Clinic of the future competition announces 2021 winners
On Oct. 18, the faculty of family medicine hosted their first clinic of the future competition, where three teams presented their ideas to improve the current healthcare system. An earlier article by the Fulcrum explored competition details and the event’s structure.
“The goal of the contest is to have innovative ideas for enhancing the delivery of healthcare, you know, we’re looking for individuals or teams, you know, to really present the ideas, and it really comes down to a model of healthcare that will redefine our current experience with healthcare systems,” said Chad Chartrand, the department of family medicine’s communications manager.
The winning team consisted of four members: Amanda Larocque, Elisa Hoare, Jessica Murray, and Maddie Venables. Larocque is the director of health and social services at the Gesgapegiag health and community services in Quebec. Hoare is currently working at Montreal’s Jewish hospital. Murray is a registered cardiology technologist at the Children’s Hospital of Eastern Ontario. Venables is a senior research associate and academic research advisor at the department of family medicine.
In an interview with Fulcrum, Maddie Venables discussed her team’s winning app idea.
“We really wanted to address a grassroots problem and from our experience, interacting with physicians and residents in primary care, it came to our attention that the unattached patient is really a big issue in our community.”
According to Venables, an unattached patient is someone who does not have a primary care provider, meaning they seek out care through emergency centres and walk-in clinics. This method is not very efficient, and can place unnecessary pressure on the healthcare system.
To address this issue the team developed “the continuity health attachment technology (CHAT) app, which is kind of like a matchmaking process. The goal is to link primary care providers, or their teams who have spots available in their practice, to community members who do not have access to a regular primary care provider.”
The app onboarding process would consist of an initial questionnaire regarding the patient’s health needs and preferences (language, specialty services, etc). This information would then generate a score card, which would be presented to the patients through the app. Ideally, patients would then be presented with time slots and be matched with family physicians based on their needs.
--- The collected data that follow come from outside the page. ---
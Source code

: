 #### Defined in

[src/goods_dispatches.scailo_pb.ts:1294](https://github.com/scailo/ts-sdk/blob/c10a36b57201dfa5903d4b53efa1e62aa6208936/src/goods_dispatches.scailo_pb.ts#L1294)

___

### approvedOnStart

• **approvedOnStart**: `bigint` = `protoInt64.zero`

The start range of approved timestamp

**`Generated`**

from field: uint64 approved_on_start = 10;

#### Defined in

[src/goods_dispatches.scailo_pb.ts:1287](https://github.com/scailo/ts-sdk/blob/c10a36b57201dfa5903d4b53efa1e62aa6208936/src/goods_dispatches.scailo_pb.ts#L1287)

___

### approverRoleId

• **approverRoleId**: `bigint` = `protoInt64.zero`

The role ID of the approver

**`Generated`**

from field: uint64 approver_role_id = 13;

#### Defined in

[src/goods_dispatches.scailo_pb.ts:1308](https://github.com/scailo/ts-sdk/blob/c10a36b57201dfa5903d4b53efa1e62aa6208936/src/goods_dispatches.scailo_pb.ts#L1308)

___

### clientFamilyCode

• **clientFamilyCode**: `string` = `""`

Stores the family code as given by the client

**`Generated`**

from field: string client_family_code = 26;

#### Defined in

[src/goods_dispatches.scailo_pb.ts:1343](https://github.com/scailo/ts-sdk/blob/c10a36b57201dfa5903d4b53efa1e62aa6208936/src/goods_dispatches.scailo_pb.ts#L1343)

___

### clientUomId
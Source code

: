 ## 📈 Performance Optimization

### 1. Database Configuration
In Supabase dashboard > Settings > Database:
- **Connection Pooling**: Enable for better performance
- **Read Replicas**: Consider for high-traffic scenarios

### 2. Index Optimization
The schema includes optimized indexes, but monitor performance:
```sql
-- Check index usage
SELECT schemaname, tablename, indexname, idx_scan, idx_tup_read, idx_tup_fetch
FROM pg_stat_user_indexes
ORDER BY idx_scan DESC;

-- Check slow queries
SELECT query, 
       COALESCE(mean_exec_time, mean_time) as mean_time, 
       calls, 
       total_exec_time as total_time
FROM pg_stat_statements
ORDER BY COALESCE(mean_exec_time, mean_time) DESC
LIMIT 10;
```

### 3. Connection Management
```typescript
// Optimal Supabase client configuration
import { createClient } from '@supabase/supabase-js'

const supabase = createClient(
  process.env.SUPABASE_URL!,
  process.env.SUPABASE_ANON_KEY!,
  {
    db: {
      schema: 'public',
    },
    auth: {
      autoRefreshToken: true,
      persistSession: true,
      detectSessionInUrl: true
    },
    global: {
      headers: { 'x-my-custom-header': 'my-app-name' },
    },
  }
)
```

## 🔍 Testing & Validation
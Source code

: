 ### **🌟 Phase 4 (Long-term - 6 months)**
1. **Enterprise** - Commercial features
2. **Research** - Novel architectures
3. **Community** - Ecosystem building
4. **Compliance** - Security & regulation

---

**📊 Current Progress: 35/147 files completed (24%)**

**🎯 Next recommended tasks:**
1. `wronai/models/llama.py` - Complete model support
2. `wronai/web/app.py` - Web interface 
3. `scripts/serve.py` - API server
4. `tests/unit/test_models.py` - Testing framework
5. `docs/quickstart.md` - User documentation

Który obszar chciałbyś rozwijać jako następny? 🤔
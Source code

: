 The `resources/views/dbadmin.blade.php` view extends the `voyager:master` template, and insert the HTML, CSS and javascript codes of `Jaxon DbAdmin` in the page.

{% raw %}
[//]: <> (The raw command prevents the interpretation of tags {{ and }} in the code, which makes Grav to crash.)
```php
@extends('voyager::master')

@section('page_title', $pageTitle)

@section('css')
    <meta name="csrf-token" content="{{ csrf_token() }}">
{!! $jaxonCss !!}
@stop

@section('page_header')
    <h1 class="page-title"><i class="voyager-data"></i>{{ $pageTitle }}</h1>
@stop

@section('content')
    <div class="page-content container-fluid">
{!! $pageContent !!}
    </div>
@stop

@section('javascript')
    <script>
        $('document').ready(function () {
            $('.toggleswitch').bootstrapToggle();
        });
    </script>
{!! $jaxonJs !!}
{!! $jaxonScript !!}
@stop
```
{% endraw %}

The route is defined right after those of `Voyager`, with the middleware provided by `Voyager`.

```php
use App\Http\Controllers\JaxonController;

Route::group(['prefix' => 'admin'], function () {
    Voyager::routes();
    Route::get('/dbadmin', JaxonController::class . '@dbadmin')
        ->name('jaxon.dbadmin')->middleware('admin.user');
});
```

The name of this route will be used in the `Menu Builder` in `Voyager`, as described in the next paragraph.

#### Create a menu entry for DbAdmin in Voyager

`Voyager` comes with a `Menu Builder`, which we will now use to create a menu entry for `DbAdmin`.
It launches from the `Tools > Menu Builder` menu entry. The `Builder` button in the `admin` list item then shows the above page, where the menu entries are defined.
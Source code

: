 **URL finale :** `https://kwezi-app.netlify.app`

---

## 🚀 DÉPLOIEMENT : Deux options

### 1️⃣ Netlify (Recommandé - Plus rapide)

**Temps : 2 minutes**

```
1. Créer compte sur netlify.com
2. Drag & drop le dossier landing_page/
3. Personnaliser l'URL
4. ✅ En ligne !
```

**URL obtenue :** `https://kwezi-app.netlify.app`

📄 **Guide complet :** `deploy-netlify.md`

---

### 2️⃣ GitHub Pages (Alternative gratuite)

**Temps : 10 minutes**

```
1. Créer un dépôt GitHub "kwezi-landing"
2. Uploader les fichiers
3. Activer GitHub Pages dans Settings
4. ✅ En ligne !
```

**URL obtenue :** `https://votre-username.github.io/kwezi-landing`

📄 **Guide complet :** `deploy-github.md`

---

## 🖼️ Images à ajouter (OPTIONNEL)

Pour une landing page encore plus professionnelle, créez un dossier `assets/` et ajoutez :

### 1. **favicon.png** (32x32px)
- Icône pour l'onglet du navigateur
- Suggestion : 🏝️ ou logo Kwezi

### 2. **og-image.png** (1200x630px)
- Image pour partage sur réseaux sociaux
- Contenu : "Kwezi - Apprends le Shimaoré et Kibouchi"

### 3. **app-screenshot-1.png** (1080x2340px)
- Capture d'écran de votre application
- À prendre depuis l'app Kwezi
Currently, a centralized waiting list and matching systems do already exist, “so what we’re trying to do is try to use all of the best elements of all of these programs and put it in the app. If we can apply it or implement it nationwide, then folks moving from province to province wouldn’t have those issues like, how do I transfer my healthcare information.”
One of the challenges the team is currently facing is finding willing family physicians to take on extra patients. One way to combat this as described by Venables was “a buy-in, so we’re going to have to leverage existing interior health teams, existing partnerships, etc.”
In terms of the next steps, Venables and the team are working with firms and other partners to get the app started. In the winter term, the team would like to recruit some software development students through co-op to begin writing the actual code for the app.